El evangelio nos muestra el inicio de la tarea de Jesús que acaba de ser bautizado por Juan, que se ha instalado a la orilla del Jordán, en la región de Judea. Mientras Jesús, al saber que Juan ha sido tomado preso vuelve a Galilea, la provincia del Norte. ¿Tiene temor de que a él le suceda lo mismo, antes de que llegue su “hora”? no lo sabemos, el evangelista no lo dice. Lo que le interesa es mostrar de inmediato cual es la misión de Jesús y la describe a gran velocidad, como en una película que acelera su ritmo. Lo primero es el anuncio de la buena noticia, el “Evangelio” y, como consecuencia para los que aceptan ese anuncio, la conversión, el cambio de rumbo en la vida y de inmediato, el llamado a los cuatro primeros discípulos, porque Jesús no desempeña su tarea como individuo aislado sino en comunidad. Más tarde se hará acompañar por doce, como signo de que en torno a él se está haciendo realidad un nuevo pueblo de Dios; el antiguo estaba simbolizado en los  doce patriarcas,  el nuevo en estos doce hombres del pueblo, artesanos, pescadores, campesinos, entre ellos un revolucionario, Simón el Zelote.

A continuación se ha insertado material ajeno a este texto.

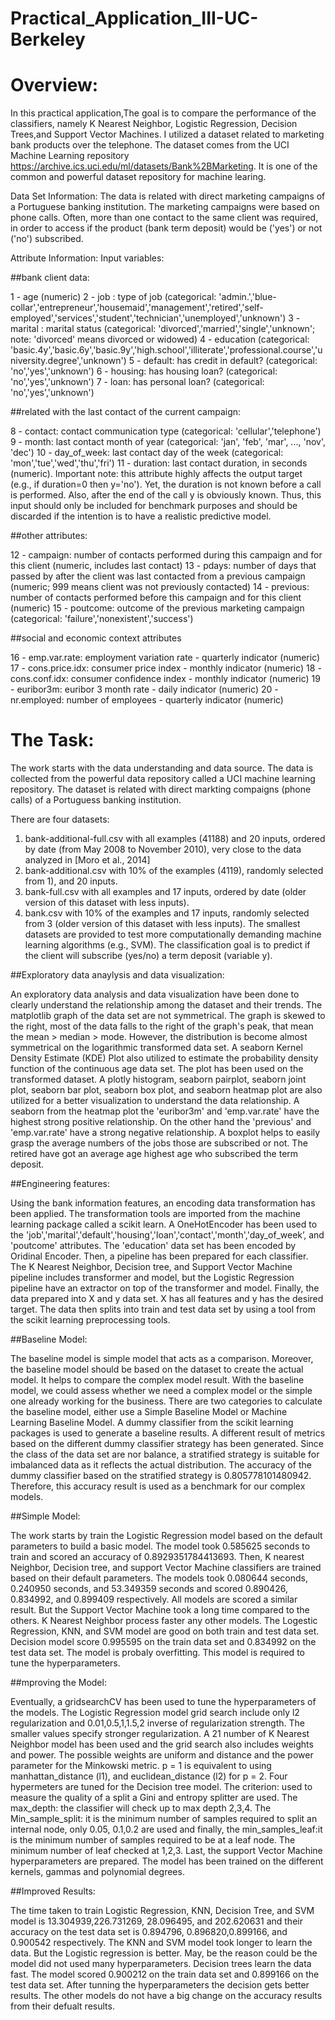 # Practical_Application_III-UC-Berkeley

# Overview:
In this practical application,The goal is to compare the performance of the classifiers, namely K Nearest Neighbor, Logistic Regression, Decision Trees,and Support Vector Machines. I utilized a dataset related to marketing bank products over the telephone. The dataset comes from the UCI Machine Learning repository https://archive.ics.uci.edu/ml/datasets/Bank%2BMarketing. It is one of the common and powerful dataset repository for machine learing. 

Data Set Information:
The data is related with direct marketing campaigns of a Portuguese banking institution. The marketing campaigns were based on phone calls. Often, more than one contact to the same client was required, in order to access if the product (bank term deposit) would be ('yes') or not ('no') subscribed.

Attribute Information:
Input variables:

##bank client data:

1 - age (numeric)
2 - job : type of job (categorical: 'admin.','blue-collar','entrepreneur','housemaid','management','retired','self-employed','services','student','technician','unemployed','unknown')
3 - marital : marital status (categorical: 'divorced','married','single','unknown'; note: 'divorced' means divorced or widowed)
4 - education (categorical: 'basic.4y','basic.6y','basic.9y','high.school','illiterate','professional.course','university.degree','unknown')
5 - default: has credit in default? (categorical: 'no','yes','unknown')
6 - housing: has housing loan? (categorical: 'no','yes','unknown')
7 - loan: has personal loan? (categorical: 'no','yes','unknown')

##related with the last contact of the current campaign:

8 - contact: contact communication type (categorical: 'cellular','telephone')
9 - month: last contact month of year (categorical: 'jan', 'feb', 'mar', ..., 'nov', 'dec')
10 - day_of_week: last contact day of the week (categorical: 'mon','tue','wed','thu','fri')
11 - duration: last contact duration, in seconds (numeric). Important note: this attribute highly affects the output target (e.g., if duration=0 then y='no'). Yet, the duration is not known before a call is performed. Also, after the end of the call y is obviously known. Thus, this input should only be included for benchmark purposes and should be discarded if the intention is to have a realistic predictive model.

##other attributes:

12 - campaign: number of contacts performed during this campaign and for this client (numeric, includes last contact)
13 - pdays: number of days that passed by after the client was last contacted from a previous campaign (numeric; 999 means client was not previously contacted)
14 - previous: number of contacts performed before this campaign and for this client (numeric)
15 - poutcome: outcome of the previous marketing campaign (categorical: 'failure','nonexistent','success')

##social and economic context attributes

16 - emp.var.rate: employment variation rate - quarterly indicator (numeric)
17 - cons.price.idx: consumer price index - monthly indicator (numeric)
18 - cons.conf.idx: consumer confidence index - monthly indicator (numeric)
19 - euribor3m: euribor 3 month rate - daily indicator (numeric)
20 - nr.employed: number of employees - quarterly indicator (numeric)

# The Task:
The work starts with the data understanding and data source. The data is collected from the powerful data repository called a UCI machine learning repository.
The dataset is related with direct markting compaigns (phone calls) of a Portuguess banking institution. 

There are four datasets:
1) bank-additional-full.csv with all examples (41188) and 20 inputs, ordered by date (from May 2008 to November 2010), very close to the data analyzed in [Moro et al., 2014]
2) bank-additional.csv with 10% of the examples (4119), randomly selected from 1), and 20 inputs.
3) bank-full.csv with all examples and 17 inputs, ordered by date (older version of this dataset with less inputs).
4) bank.csv with 10% of the examples and 17 inputs, randomly selected from 3 (older version of this dataset with less inputs).
The smallest datasets are provided to test more computationally demanding machine learning algorithms (e.g., SVM).
The classification goal is to predict if the client will subscribe (yes/no) a term deposit (variable y).

##Exploratory data anaylysis and data visualization:

An exploratory data analysis and data visualization have been done to clearly understand the relationship among the dataset and their trends. The matplotlib graph of the data set are not symmetrical. The graph is skewed to the right, most of the data falls to the right of the graph's peak, that mean the mean > median > mode. However, the distribution is become almost symmetrical on the logarithmic transformed data set. A seaborn Kernel Density Estimate (KDE) Plot also utilized to estimate the probability density function of the continuous age data set. The plot has been used on the transformed dataset. A plotly histogram, seaborn pairplot, seaborn joint plot, seaborn bar plot, seaborn box plot, and seaborn heatmap plot are also utilized for a better visualization to understand the data relationship. 
A seaborn from the heatmap plot the 'euribor3m' and 'emp.var.rate' have the highest strong positive relationship. On the other hand the 'previous' and 'emp.var.rate' have a strong negative relationship. A boxplot helps to easily grasp the average numbers of the jobs those are subscribed or not. The retired have got an average age highest age who subscribed the term deposit.


##Engineering features:

Using the bank information features, an encoding data transformation has been applied. The transformation tools are imported from the machine learning package called a scikit learn. A OneHotEncoder has been used to the 'job','marital','default','housing','loan','contact','month','day_of_week’, and 'poutcome' attributes. The 'education' data set has been encoded by Oridinal Encoder. Then, a pipeline has been prepared for each classifier. The K Nearest Neighbor, Decision tree, and Support Vector Machine pipeline includes transformer and model, but the Logistic Regression pipeline have an extractor on top of the transformer and model. Finally, the data prepared into X and y data set. X has all features and y has the desired target. The data then splits into train and test data set by using a tool from the scikit learning preprocessing tools.

##Baseline Model:

The baseline model is simple model that acts as a comparison. Moreover, the baseline model should be based on the dataset to create the actual model. It helps to compare the complex model result. With the baseline model, we could assess whether we need a complex model or the simple one already working for the business. There are two categories to calculate the baseline model, either use a Simple Baseline Model or Machine Learning Baseline Model. A dummy classifier from the scikit learning packages is used to generate a baseline results. A different result of metrics based on the different dummy classifier strategy has been generated. Since the class of the data set are nor balance, a stratified strategy is suitable for imbalanced data as it reflects the actual distribution. The accuracy of the dummy classifier based on the stratified strategy is 0.805778101480942. Therefore, this accuracy result is used as a benchmark for our complex models.

##Simple Model:

The work starts by train the Logistic Regression model based on the default parameters to build a basic model. The model took 0.585625 seconds to train and scored an accuracy of 0.8929351784413693. Then, K nearest Neighbor, Decision tree, and support Vector Machine classifiers are trained based on their default parameters. The models took 0.080644 seconds, 0.240950 seconds, and 53.349359 seconds and scored 0.890426, 0.834992, and 0.899409 respectively. All models are scored a similar result. But the Support Vector Machine took a long time compared to the others. K Nearest Neighbor process faster any other models. The Logestic Regression, KNN, and SVM model are good on both train and test data set. Decision model score 0.995595 on the train data set and 0.834992 on the test data set. The model is probaly overfitting. This 
model is required to tune the hyperparameters. 

##mproving the Model:

Eventually, a gridsearchCV has been used to tune the hyperparameters of the models. The Logistic Regression model grid search include only l2 regularization and 0.01,0.5,1,1.5,2 inverse of regularization strength. The smaller values specify stronger regularization. A 21 number of K Nearest Neighbor model has been used and the grid search also includes weights and power. The possible weights are uniform and distance and the power parameter for the Minkowski metric. p = 1 is equivalent to using manhattan_distance (l1), and euclidean_distance (l2) for p = 2. Four hypermeters are tuned for the Decision tree model. The criterion: used to measure the quality of a split a Gini and entropy splitter are used. The max_depth: the classifier will check up to max depth 2,3,4. The Min_sample_split: it is the minimum number of samples required to split an internal node, only 0.05, 0.1,0.2 are used and finally, the min_samples_leaf:it is the minimum number of samples required to be at a leaf node. The minimum number of leaf checked at 1,2,3. Last, the support Vector Machine hyperparameters are prepared. The model has been trained on the different kernels, gammas and polynomial degrees.

##Improved Results:

The time taken to train Logistic Regression, KNN, Decision Tree, and SVM model is 13.304939,226.731269, 28.096495, and 202.620631 and their accuracy on the test data set is 0.894796, 0.896820,0.899166, and 0.900542 respectively. The KNN and SVM model took longer to learn the data. But the Logistic regression is better. May, be the reason could be the model did not used many hyperparameters. Decision trees learn the data fast. The model scored 0.900212 on the train data set	and 0.899166 on the test data set. After tunning the hyperparameters the decision gets better results. The other models do not have a big change on the accuracy results from their defualt results. 







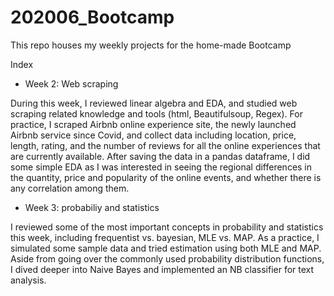 # 202006_Bootcamp
This repo houses my weekly projects for the home-made Bootcamp

Index
- Week 2: Web scraping

During this week, I reviewed linear algebra and EDA, and studied web scraping related knowledge and tools (html, Beautifulsoup, Regex). 
For practice, I scraped Airbnb online experience site, the newly launched Airbnb service since Covid, and collect data including location, price,
length, rating, and the number of reviews for all the online experiences that are currently available. After saving the data in a pandas dataframe, 
I did some simple EDA as I was interested in seeing the regional differences in the quantity, price and popularity of the online events, 
and whether there is any correlation among them.

- Week 3: probabiliy and statistics

I reviewed some of the most important concepts in probability and statistics this week, including frequentist vs. bayesian, MLE vs. MAP. As a practice, I simulated some sample data and tried estimation using both MLE and MAP. Aside from going over the commonly used probability distribution functions, I dived deeper into Naive Bayes and implemented an NB classifier for text analysis.
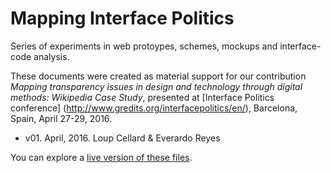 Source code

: # Mapping Interface Politics

Series of experiments in web protoypes, schemes, mockups and interface-code analysis. 

These documents were created as material support for our contribution *Mapping transparency issues in design and technology through digital methods: Wikipedia Case Study*, presented at [Interface Politics conference] (http://www.gredits.org/interfacepolitics/en/), Barcelona, Spain, April 27-29, 2016.

- v01. April, 2016. Loup Cellard & Everardo Reyes

You can explore a [live version of these files](http://ereyes.github.io/Mapping-Interface-Politics/).
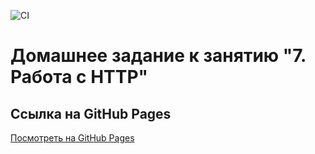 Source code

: ![CI](https://github.com/chernikov-frontend/ahj-homeworks-http/actions/workflows/web.yml/badge.svg)


# Домашнее задание к занятию "7. Работа с HTTP"



## Ссылка на GitHub Pages
[Посмотреть на GitHub Pages](https://chernikov-frontend.github.io/ahj-homeworks-http/) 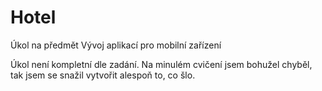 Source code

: # Hotel
Úkol na předmět Vývoj aplikací pro mobilní zařízení

Úkol není kompletní dle zadání. Na minulém cvičení jsem bohužel chyběl, tak jsem se snažil vytvořit alespoň to, co šlo.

Pero, antes de informar sobre la tarea de Jesús, el evangelista nos da su clave para interpretar. Jesús es la luz que Dios envía al mundo. Esta interpretación resulta de un “diálogo” entre la escritura nuestro “Antiguo Testamento” y la realidad que ha vivido Jesús. Ese diálogo ha sido fundamental para las primeras comunidades cristianas. Jesús no viene desde fuera, sino que se integra en la historia de la acción salvadora de Dios en Israel, para llevarla a la meta que Dios se ha propuesto. Jesús es el “sí” a todas las promesas de Dios (2 Cor 1,20). Ese diálogo es indispensable para la vitalidad de la fe cristiana. Pero no para incorporar el Antiguo Testamento con todos los detalles sino sólo aquello que muestre validez a la luz de Jesús, de hecho, en el capítulo siguiente Mateo recoge seis correcciones explícitas que hace Jesús al Antiguo Testamento: “ustedes han oído que se dijo a los antiguos” es decir, que “Dios les dijo”… “yo en cambio les digo…” (Mt 5, 27-44).

Uno de los puntos cruciales que Jesús ha corregido es que ha puesto en primer lugar el amor a Dios y el amor fraterno, como vemos en el llamado que hace Pablo a los corintios en la segunda lectura. Todo lo demás es secundario. Quizá sobre todo, lo que en el Antiguo Testamento era tan central, como la elección de Israel y el poder de Dios. La elección los hacía sentirse privilegiados con la consecuencia de despreciar al resto de la humanidad considerada como impura. Jesús nos ha mostrado que todos somos criaturas de Dios, de igual dignidad, todos estamos llamados a ser sus hijos. La concepción de Dios como poder (el Todopoderoso) queda desmentida en el hecho de la cruz: “nadie tiene mayor amor… (Jn 15,13); y este cambio radical culmina en la afirmación de Juan “Dios es Amor” (1 Jn 4,8).

¿Qué pasaría en nuestra vida y en la manera de vivir nuestra fe en la Iglesia?; ¿qué pasaría en la Iglesia en su estructura institucional?, si tomáramos en serio esta transformación, esta “luz” que ha traído Jesús que es la “Luz”.